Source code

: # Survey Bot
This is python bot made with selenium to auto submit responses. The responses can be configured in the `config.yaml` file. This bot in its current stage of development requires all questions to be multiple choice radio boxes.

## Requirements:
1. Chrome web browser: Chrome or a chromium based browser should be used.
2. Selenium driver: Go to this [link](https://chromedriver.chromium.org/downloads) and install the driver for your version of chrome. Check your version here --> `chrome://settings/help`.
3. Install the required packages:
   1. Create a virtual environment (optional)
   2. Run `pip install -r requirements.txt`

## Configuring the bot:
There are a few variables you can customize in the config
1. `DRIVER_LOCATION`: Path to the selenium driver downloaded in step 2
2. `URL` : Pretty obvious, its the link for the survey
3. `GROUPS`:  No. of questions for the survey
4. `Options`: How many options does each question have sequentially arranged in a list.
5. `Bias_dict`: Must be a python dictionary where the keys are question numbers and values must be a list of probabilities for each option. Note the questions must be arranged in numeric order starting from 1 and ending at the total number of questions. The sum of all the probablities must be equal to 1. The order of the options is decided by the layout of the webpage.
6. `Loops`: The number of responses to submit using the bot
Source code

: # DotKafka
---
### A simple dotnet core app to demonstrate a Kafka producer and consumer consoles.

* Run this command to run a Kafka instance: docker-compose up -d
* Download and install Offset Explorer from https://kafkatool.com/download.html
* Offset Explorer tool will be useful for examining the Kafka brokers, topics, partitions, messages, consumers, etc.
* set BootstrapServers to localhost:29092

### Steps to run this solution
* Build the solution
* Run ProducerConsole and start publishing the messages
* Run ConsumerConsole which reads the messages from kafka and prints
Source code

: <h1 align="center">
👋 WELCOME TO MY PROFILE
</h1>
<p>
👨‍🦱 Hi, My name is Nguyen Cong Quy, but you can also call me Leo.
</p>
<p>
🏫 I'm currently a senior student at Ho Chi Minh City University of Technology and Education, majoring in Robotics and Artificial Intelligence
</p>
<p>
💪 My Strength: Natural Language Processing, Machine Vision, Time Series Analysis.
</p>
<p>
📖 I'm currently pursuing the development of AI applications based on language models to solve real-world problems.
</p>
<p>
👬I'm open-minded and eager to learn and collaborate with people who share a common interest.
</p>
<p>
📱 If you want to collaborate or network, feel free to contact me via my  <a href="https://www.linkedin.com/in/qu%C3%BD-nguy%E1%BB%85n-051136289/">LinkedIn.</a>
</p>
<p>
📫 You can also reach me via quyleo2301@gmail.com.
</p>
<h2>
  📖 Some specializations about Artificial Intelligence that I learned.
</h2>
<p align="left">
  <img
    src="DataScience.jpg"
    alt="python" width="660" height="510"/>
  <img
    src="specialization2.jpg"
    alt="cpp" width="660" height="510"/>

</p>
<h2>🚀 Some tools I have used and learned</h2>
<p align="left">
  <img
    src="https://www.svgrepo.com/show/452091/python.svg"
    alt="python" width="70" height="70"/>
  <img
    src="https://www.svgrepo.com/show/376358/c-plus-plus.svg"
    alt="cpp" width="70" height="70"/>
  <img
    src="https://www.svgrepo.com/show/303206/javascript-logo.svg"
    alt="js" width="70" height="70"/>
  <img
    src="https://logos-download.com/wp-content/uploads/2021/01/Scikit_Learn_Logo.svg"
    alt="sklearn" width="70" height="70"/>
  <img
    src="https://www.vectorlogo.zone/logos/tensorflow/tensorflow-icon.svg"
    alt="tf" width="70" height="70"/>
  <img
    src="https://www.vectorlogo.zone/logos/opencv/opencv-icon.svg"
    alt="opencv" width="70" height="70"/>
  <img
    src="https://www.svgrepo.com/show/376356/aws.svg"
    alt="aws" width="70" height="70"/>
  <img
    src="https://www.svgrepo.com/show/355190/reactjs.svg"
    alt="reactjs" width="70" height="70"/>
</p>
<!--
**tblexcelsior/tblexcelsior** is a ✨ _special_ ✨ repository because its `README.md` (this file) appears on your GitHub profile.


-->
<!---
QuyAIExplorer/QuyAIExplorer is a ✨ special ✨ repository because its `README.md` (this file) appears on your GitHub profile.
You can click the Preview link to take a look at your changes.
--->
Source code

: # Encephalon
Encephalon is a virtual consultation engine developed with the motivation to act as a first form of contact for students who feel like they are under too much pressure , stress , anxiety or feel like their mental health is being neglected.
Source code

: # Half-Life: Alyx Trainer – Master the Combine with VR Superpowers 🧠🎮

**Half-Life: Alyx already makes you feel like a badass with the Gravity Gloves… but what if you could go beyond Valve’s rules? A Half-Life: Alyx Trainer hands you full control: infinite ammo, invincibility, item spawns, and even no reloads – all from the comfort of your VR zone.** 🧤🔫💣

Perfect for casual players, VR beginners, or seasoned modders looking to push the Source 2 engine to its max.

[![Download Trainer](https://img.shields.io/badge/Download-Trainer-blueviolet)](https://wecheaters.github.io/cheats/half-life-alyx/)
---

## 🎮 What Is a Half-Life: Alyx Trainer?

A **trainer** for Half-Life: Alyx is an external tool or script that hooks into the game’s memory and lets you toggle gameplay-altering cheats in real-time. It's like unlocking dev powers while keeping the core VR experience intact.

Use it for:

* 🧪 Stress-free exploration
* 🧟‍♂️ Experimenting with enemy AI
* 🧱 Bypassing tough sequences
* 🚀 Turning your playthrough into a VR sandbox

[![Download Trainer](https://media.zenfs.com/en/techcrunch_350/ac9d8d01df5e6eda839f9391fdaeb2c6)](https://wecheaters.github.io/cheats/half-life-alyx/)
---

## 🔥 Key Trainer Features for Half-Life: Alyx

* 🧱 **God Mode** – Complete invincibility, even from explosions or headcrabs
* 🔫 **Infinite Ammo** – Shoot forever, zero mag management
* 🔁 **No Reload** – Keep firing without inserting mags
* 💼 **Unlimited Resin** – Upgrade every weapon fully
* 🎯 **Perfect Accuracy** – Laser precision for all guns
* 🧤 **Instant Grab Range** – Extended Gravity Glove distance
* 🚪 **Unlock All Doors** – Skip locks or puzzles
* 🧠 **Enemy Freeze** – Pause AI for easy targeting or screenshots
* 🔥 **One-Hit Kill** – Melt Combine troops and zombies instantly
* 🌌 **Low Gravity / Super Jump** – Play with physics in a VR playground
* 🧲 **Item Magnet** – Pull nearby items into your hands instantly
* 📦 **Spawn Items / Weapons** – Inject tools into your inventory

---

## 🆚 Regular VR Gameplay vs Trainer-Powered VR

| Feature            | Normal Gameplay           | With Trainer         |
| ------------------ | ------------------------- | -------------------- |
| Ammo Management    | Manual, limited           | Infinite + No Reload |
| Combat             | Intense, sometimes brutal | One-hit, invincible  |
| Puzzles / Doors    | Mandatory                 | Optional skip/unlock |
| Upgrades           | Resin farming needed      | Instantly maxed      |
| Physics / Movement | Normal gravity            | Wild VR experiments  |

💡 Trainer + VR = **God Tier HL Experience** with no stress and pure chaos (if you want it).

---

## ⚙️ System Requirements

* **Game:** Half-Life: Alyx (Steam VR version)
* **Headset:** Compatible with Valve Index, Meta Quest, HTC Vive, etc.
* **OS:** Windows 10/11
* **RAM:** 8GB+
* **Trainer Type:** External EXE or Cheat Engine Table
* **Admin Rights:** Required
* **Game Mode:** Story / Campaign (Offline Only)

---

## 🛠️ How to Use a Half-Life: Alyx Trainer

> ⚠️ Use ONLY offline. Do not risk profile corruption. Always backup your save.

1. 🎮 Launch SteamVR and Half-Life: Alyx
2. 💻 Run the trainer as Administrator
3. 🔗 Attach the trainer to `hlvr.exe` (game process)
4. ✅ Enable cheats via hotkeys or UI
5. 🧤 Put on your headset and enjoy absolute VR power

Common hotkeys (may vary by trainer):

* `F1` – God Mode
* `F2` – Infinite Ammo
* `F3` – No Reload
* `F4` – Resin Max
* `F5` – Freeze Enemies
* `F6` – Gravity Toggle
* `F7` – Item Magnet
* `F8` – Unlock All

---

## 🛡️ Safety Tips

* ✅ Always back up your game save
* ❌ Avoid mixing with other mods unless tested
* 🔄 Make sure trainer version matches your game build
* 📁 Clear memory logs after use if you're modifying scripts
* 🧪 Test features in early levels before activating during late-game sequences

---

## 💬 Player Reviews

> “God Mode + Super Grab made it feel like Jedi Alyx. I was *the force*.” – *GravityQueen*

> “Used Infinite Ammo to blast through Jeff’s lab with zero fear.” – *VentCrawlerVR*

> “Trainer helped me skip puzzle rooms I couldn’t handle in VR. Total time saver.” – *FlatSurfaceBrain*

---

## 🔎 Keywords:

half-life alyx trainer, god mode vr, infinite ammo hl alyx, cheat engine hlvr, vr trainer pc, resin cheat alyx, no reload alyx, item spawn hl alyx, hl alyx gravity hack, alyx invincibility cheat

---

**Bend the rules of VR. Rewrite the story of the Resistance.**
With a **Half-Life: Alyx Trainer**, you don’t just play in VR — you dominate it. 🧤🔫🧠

┄┄┄┄┄┄

**AIM OF THE TASK**: Among the lines of the listing above, which ones contain the word "also"? Show them.

**RESULT OF THE TASK**:
👨‍🦱 Hi, My name is Nguyen Cong Quy, but you can also call me Leo.
📫 You can also reach me via quyleo2301@gmail.com.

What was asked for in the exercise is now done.